The court found that the absences were obviously temporary visits to those
locations and concluded that California was the "home state" because the
children had lived there with a parent for the immediately preceding six
months.  Reviewing those factual findings for clear error, White v. Zela, 1997
ME 8, ¶3 687 A.2d 645, 646, we find none.  The court did not err in
determining that California was the "home state' and was, at least, an
alternative forum with respect to issues of custody.{4}
	[¶6] Having determined that either California or Maine could assert
jurisdiction over the divorce proceedings, the court appropriately went on
to consider whether Maine was a "seriously inconvenient forum for the trial
of the action." Corning v.

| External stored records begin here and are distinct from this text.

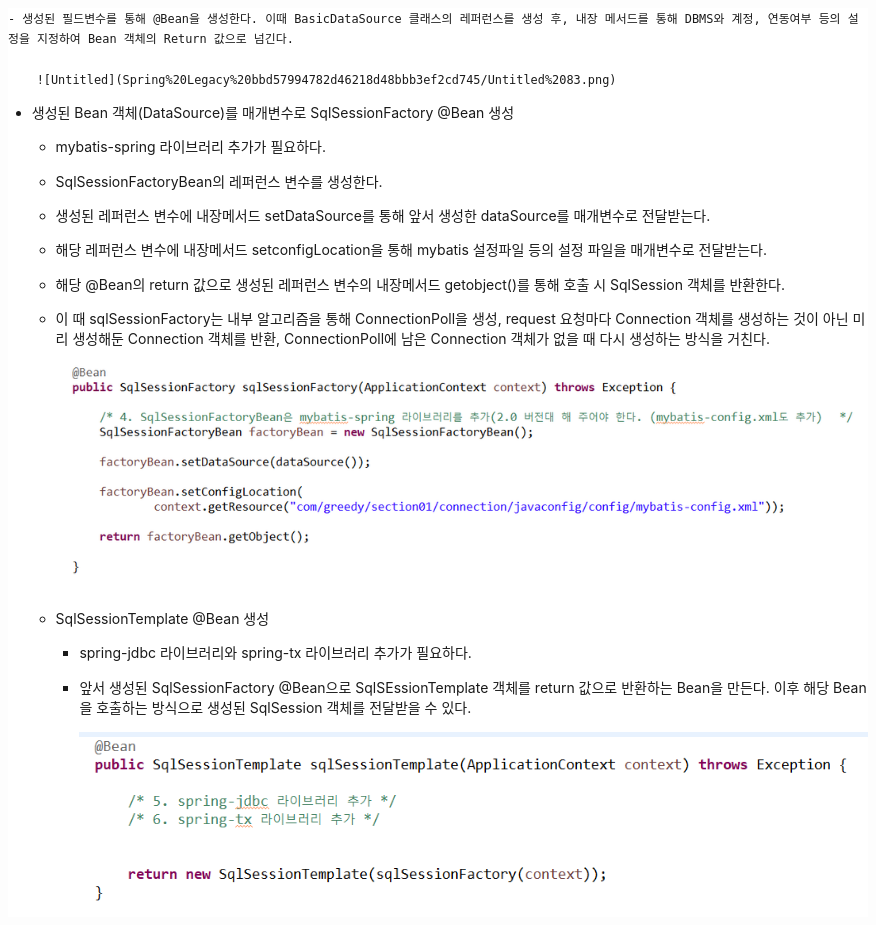     - 생성된 필드변수를 통해 @Bean을 생성한다. 이때 BasicDataSource 클래스의 레퍼런스를 생성 후, 내장 메서드를 통해 DBMS와 계정, 연동여부 등의 설정을 지정하여 Bean 객체의 Return 값으로 넘긴다.
        
        ![Untitled](Spring%20Legacy%20bbd57994782d46218d48bbb3ef2cd745/Untitled%2083.png)
        
- 생성된 Bean 객체(DataSource)를 매개변수로 SqlSessionFactory @Bean 생성
    - mybatis-spring 라이브러리 추가가 필요하다.
    - SqlSessionFactoryBean의 레퍼런스 변수를 생성한다.
    - 생성된 레퍼런스 변수에 내장메서드 setDataSource를 통해 앞서 생성한 dataSource를 매개변수로 전달받는다.
    - 해당 레퍼런스 변수에 내장메서드 setconfigLocation을 통해 mybatis 설정파일 등의 설정 파일을 매개변수로 전달받는다.
    - 해당 @Bean의 return 값으로 생성된 레퍼런스 변수의 내장메서드 getobject()를 통해 호출 시 SqlSession 객체를 반환한다.
    - 이 때 sqlSessionFactory는 내부 알고리즘을 통해 ConnectionPoll을 생성, request 요청마다 Connection 객체를 생성하는 것이 아닌 미리 생성해둔 Connection 객체를 반환, ConnectionPoll에 남은 Connection 객체가 없을 때 다시 생성하는 방식을 거친다.
        
        ![Untitled](Spring%20Legacy%20bbd57994782d46218d48bbb3ef2cd745/Untitled%2084.png)
        
    - SqlSessionTemplate @Bean 생성
        - spring-jdbc 라이브러리와 spring-tx 라이브러리 추가가 필요하다.
        - 앞서 생성된 SqlSessionFactory @Bean으로 SqlSEssionTemplate 객체를 return 값으로 반환하는 Bean을 만든다. 이후 해당 Bean을 호출하는 방식으로 생성된 SqlSession 객체를 전달받을 수 있다.
            
            ![Untitled](Spring%20Legacy%20bbd57994782d46218d48bbb3ef2cd745/Untitled%2085.png)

Corning, 563 A.2d 379, 380 (Me. 1989).  We
review the dismissal on the basis of forum non conveniens for an abuse of
discretion.  Id.  The court considered the appropriate factors and found as
follows: 

(1) the plaintiff has an interest in having the divorce heard in
Maine because it is her state of residence, but likewise the
defendant has an interest in having the matter heard in
California because it is where he is; (2) most of the witnesses on
the financial aspects of the marital estate and on the custody
issue are in California; (3) although Alley and Parker have more
financial ability than the average divorce parties, meaning that
they have the finances to bring witnesses from California to
Maine, it is difficult and time-consuming to compel a reluctant
witness from California to appear in Maine if there should be a
reluctant witness; (4) there is no reason for a court to view the
property in Maine; (5) neither party made their respective
choice of forum for the purpose of harassing the other party; and
(6) to the extent that either Maine or California has an interest
in the action, it is primarily with regard to the child custody and
support issues, which means that California as the location
where the children have lived more than Maine, has more of an
interest.

Although the court stated that "the balance is on the side of California
assuming jurisdiction," implicitly it concluded that Maine is a "seriously
inconvenient forum for the trial of the action" and "a more appropriate
forum is available." Id.  Explicitly, the court ruled that dismissal would
"further the ends of justice and promote convenience of the suit for the
parties." In doing so, it did not abuse its discretion.  
	The entry is:
					Judgment affirmed.
                                                                          
Attorney for plaintiff:
Kenneth P. Altshuler, Esq., (orally)
Altshuler & Vincent
P O Box 6630
Portland, ME 04101-6630

Attorneys for defendant:

Michael P. Asen, Esq., (orally)
Peter G. Cary, Esq.
Mittel, Asen, Hunter & Cary, LLC
P O Box 427
Portland, ME 04112-0427
FOOTNOTES******************************** {1} The parties have two children: William True Parker, date of birth 9/28/92, and Lillie Price Parker, date of birth 6/15/94. {2} 19-A M.R.S.A. §§ 1701-1725 (Supp. 1997). {3} 28 U.S.C.A. § 1738A (1994). {4} The court was not called upon to, nor did it, resolve any conflict in jurisdiction under either act.